Yes, it is together with my plugin (just because geany doesn't do
crazy things). I know that some kernel developers use vi and some
emacs, but I don't really want to use either of these (I use vi for
quick command-line editing but can't imagine to use it for big
projects). Forget about Eclipse, codeblocs, Anjuta (I used codeblocks
for a while but geany is much better for the job now).

>From commercial products it could be slickedit but my company won't
pay for it; and I'm pretty happy with geany.

If you know any other option, I'll be happy to listen.

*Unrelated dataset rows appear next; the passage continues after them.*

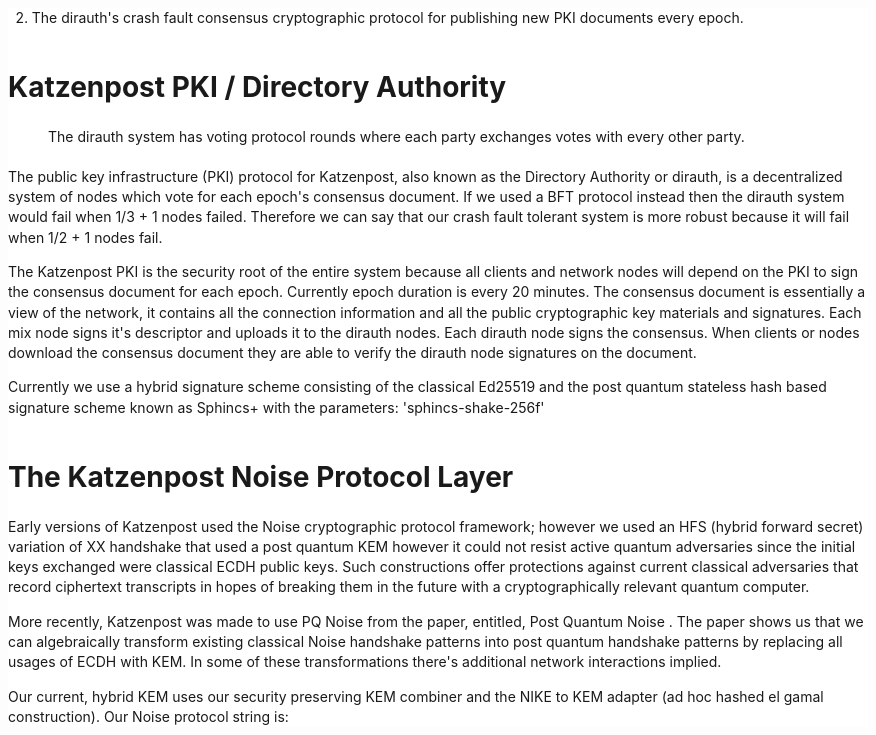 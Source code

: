 2.  The dirauth's crash fault consensus cryptographic protocol for
    publishing new PKI documents every epoch.

# Katzenpost PKI / Directory Authority

<figure>

<figcaption>The dirauth system has voting protocol rounds where each
party exchanges votes with every other party.</figcaption>
</figure>

#### 

The public key infrastructure (PKI) protocol for Katzenpost, also known
as the Directory Authority or dirauth, is a decentralized system of
nodes which vote for each epoch's consensus document. If we used a BFT
protocol instead then the dirauth system would fail when 1/3 + 1 nodes
failed. Therefore we can say that our crash fault tolerant system is
more robust because it will fail when 1/2 + 1 nodes fail.

The Katzenpost PKI is the security root of the entire system because all
clients and network nodes will depend on the PKI to sign the consensus
document for each epoch. Currently epoch duration is every 20 minutes.
The consensus document is essentially a view of the network, it contains
all the connection information and all the public cryptographic key
materials and signatures. Each mix node signs it's descriptor and
uploads it to the dirauth nodes. Each dirauth node signs the consensus.
When clients or nodes download the consensus document they are able to
verify the dirauth node signatures on the document.

Currently we use a hybrid signature scheme consisting of the classical
Ed25519 and the post quantum stateless hash based signature scheme known
as Sphincs+ with the parameters: 'sphincs-shake-256f'

# The Katzenpost Noise Protocol Layer

Early versions of Katzenpost used the Noise cryptographic protocol
framework; however we used an HFS (hybrid forward secret) variation of
XX handshake that used a post quantum KEM however it could not resist
active quantum adversaries since the initial keys exchanged were
classical ECDH public keys. Such constructions offer protections against
current classical adversaries that record ciphertext transcripts in
hopes of breaking them in the future with a cryptographically relevant
quantum computer.

More recently, Katzenpost was made to use PQ Noise from the paper,
entitled, Post Quantum Noise . The paper shows us that we can
algebraically transform existing classical Noise handshake patterns into
post quantum handshake patterns by replacing all usages of ECDH with
KEM. In some of these transformations there's additional network
interactions implied.

Our current, hybrid KEM uses our security preserving KEM combiner and
the NIKE to KEM adapter (ad hoc hashed el gamal construction). Our Noise
protocol string is:
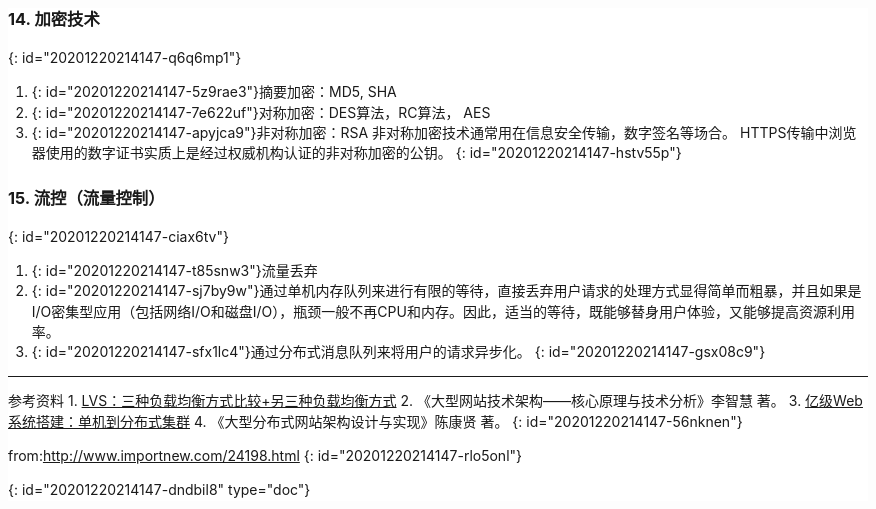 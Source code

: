 ### 14\. 加密技术
{: id="20201220214147-q6q6mp1"}

1. {: id="20201220214147-5z9rae3"}摘要加密：MD5, SHA
2. {: id="20201220214147-7e622uf"}对称加密：DES算法，RC算法， AES
3. {: id="20201220214147-apyjca9"}非对称加密：RSA
   非对称加密技术通常用在信息安全传输，数字签名等场合。
   HTTPS传输中浏览器使用的数字证书实质上是经过权威机构认证的非对称加密的公钥。
{: id="20201220214147-hstv55p"}

### 15\. 流控（流量控制）
{: id="20201220214147-ciax6tv"}

1. {: id="20201220214147-t85snw3"}流量丢弃
2. {: id="20201220214147-sj7by9w"}通过单机内存队列来进行有限的等待，直接丢弃用户请求的处理方式显得简单而粗暴，并且如果是I/O密集型应用（包括网络I/O和磁盘I/O），瓶颈一般不再CPU和内存。因此，适当的等待，既能够替身用户体验，又能够提高资源利用率。
3. {: id="20201220214147-sfx1lc4"}通过分布式消息队列来将用户的请求异步化。
{: id="20201220214147-gsx08c9"}

---

参考资料
1. [LVS：三种负载均衡方式比较+另三种负载均衡方式](http://blog.csdn.net/u013256816/article/details/50705578)
2\. 《大型网站技术架构——核心原理与技术分析》李智慧 著。
3. [亿级Web系统搭建：单机到分布式集群](http://blog.csdn.net/u013256816/article/details/48707505)
4\. 《大型分布式网站架构设计与实现》陈康贤 著。
{: id="20201220214147-56nknen"}

from:http://www.importnew.com/24198.html
{: id="20201220214147-rlo5onl"}


{: id="20201220214147-dndbil8" type="doc"}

>> Plus you'll see all of the garbage files like *.o *.so and so on which
>> you'll never ever edit by the editor. Not really nice to navigate in
>> such a directory. And again, you have to switch from geany to your
>> file manager which slows you down.
> Scrolling the sidebar tabs is not fast either, and browsing a project
> with tens of thousands of files (or anything > 300 from my experience),
> using a side-window, without the powerful navigation of a file
> manager...

There's a "find project file by name" feature for quick access. Also
you can turn on the mode where the sidebar autoexpands the tree and
selects the active file.

> It seems to me that simply adding a "project patterns" field in the
> Geany project settings dialog, and making the patterns available to all
> browser plugins and Find in files, would have been better than
> duplicating functionality.

I don't duplicate any functionality - I reuse whatever I can from
geany. (Unfortunately I can't use all the features the session project
uses, something I've been discussing with Lex and Nick. So some
features are missing.)

>> So how about testing the plugin? I'd like [...] to get a feedback
>> based on your real experience with it, not your assumptions how you
>> think it works ;-).
> $ git clone http://gitorious.org/gproject
> Initialized empty Git repository in [...]
> fatal: http://gitorious.org/gproject/info/refs not found: did you run
> git update-server-info on the server?

You should have put the above to your web browser ;-). I described how
to get and compile it in about the middle of the email here:


I'd be happy if you tested it - you'd be the first one ;-).